PROBLEM DETAILS
Repeat the entries without change, omitting the pictures.

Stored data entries
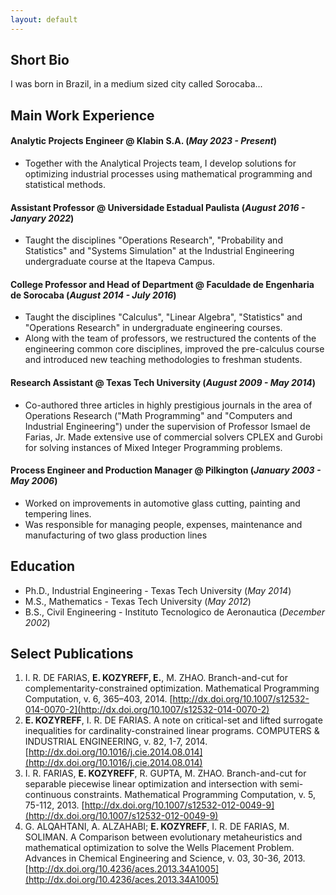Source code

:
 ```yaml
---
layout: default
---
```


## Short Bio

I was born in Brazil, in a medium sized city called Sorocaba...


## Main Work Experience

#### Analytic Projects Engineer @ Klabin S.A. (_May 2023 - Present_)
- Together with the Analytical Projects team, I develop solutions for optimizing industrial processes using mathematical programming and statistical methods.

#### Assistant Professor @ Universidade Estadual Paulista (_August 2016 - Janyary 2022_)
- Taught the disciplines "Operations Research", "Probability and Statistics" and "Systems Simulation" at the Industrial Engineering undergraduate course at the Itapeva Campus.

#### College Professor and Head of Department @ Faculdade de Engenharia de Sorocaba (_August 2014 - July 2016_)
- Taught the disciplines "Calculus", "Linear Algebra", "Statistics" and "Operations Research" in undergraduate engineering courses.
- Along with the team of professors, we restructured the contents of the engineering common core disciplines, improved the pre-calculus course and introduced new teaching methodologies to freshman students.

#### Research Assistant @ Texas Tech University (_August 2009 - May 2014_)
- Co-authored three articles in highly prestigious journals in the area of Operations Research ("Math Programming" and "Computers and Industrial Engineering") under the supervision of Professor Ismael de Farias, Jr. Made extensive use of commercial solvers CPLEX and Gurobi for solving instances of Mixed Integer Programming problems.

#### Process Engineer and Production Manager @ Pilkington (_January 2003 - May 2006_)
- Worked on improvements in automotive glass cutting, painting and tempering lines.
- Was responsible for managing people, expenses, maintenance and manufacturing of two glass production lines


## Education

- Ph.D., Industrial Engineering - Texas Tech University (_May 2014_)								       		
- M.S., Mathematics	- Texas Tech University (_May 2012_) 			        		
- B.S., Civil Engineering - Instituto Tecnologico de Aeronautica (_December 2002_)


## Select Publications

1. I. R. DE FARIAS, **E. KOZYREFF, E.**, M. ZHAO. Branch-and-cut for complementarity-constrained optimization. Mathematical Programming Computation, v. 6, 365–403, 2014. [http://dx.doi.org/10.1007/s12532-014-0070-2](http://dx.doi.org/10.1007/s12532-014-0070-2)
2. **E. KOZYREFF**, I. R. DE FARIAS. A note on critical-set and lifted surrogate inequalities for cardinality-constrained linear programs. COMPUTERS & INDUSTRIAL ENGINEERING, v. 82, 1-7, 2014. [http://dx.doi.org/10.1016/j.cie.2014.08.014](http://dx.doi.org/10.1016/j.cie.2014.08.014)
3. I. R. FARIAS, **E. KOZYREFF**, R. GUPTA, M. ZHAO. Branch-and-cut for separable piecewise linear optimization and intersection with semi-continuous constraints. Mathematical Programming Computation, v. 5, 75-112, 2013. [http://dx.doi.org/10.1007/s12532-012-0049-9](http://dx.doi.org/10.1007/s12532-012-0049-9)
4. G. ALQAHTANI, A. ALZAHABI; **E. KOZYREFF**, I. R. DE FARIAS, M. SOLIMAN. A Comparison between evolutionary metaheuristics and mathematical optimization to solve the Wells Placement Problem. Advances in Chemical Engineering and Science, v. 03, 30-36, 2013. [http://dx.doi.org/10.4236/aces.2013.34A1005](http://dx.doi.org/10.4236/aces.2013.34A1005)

TASK RESPONSE
Source code

:
 ```yaml
---
layout: default
---
```


## Short Bio

I was born in Brazil, in a medium sized city called Sorocaba...


## Main Work Experience

#### Analytic Projects Engineer @ Klabin S.A. (_May 2023 - Present_)
- Together with the Analytical Projects team, I develop solutions for optimizing industrial processes using mathematical programming and statistical methods.

#### Assistant Professor @ Universidade Estadual Paulista (_August 2016 - Janyary 2022_)
- Taught the disciplines "Operations Research", "Probability and Statistics" and "Systems Simulation" at the Industrial Engineering undergraduate course at the Itapeva Campus.

#### College Professor and Head of Department @ Faculdade de Engenharia de Sorocaba (_August 2014 - July 2016_)
- Taught the disciplines "Calculus", "Linear Algebra", "Statistics" and "Operations Research" in undergraduate engineering courses.
- Along with the team of professors, we restructured the contents of the engineering common core disciplines, improved the pre-calculus course and introduced new teaching methodologies to freshman students.

#### Research Assistant @ Texas Tech University (_August 2009 - May 2014_)
- Co-authored three articles in highly prestigious journals in the area of Operations Research ("Math Programming" and "Computers and Industrial Engineering") under the supervision of Professor Ismael de Farias, Jr. Made extensive use of commercial solvers CPLEX and Gurobi for solving instances of Mixed Integer Programming problems.

#### Process Engineer and Production Manager @ Pilkington (_January 2003 - May 2006_)
- Worked on improvements in automotive glass cutting, painting and tempering lines.
- Was responsible for managing people, expenses, maintenance and manufacturing of two glass production lines


## Education

- Ph.D., Industrial Engineering - Texas Tech University (_May 2014_)								       		
- M.S., Mathematics	- Texas Tech University (_May 2012_) 			        		
- B.S., Civil Engineering - Instituto Tecnologico de Aeronautica (_December 2002_)


## Select Publications

1. I. R. DE FARIAS, **E. KOZYREFF, E.**, M. ZHAO. Branch-and-cut for complementarity-constrained optimization. Mathematical Programming Computation, v. 6, 365–403, 2014. [http://dx.doi.org/10.1007/s12532-014-0070-2](http://dx.doi.org/10.1007/s12532-014-0070-2)
2. **E. KOZYREFF**, I. R. DE FARIAS. A note on critical-set and lifted surrogate inequalities for cardinality-constrained linear programs. COMPUTERS & INDUSTRIAL ENGINEERING, v. 82, 1-7, 2014. [http://dx.doi.org/10.1016/j.cie.2014.08.014](http://dx.doi.org/10.1016/j.cie.2014.08.014)
3. I. R. FARIAS, **E. KOZYREFF**, R. GUPTA, M. ZHAO. Branch-and-cut for separable piecewise linear optimization and intersection with semi-continuous constraints. Mathematical Programming Computation, v. 5, 75-112, 2013. [http://dx.doi.org/10.1007/s12532-012-0049-9](http://dx.doi.org/10.1007/s12532-012-0049-9)
4. G. ALQAHTANI, A. ALZAHABI; **E. KOZYREFF**, I. R. DE FARIAS, M. SOLIMAN. A Comparison between evolutionary metaheuristics and mathematical optimization to solve the Wells Placement Problem. Advances in Chemical Engineering and Science, v. 03, 30-36, 2013. [http://dx.doi.org/10.4236/aces.2013.34A1005](http://dx.doi.org/10.4236/aces.2013.34A1005)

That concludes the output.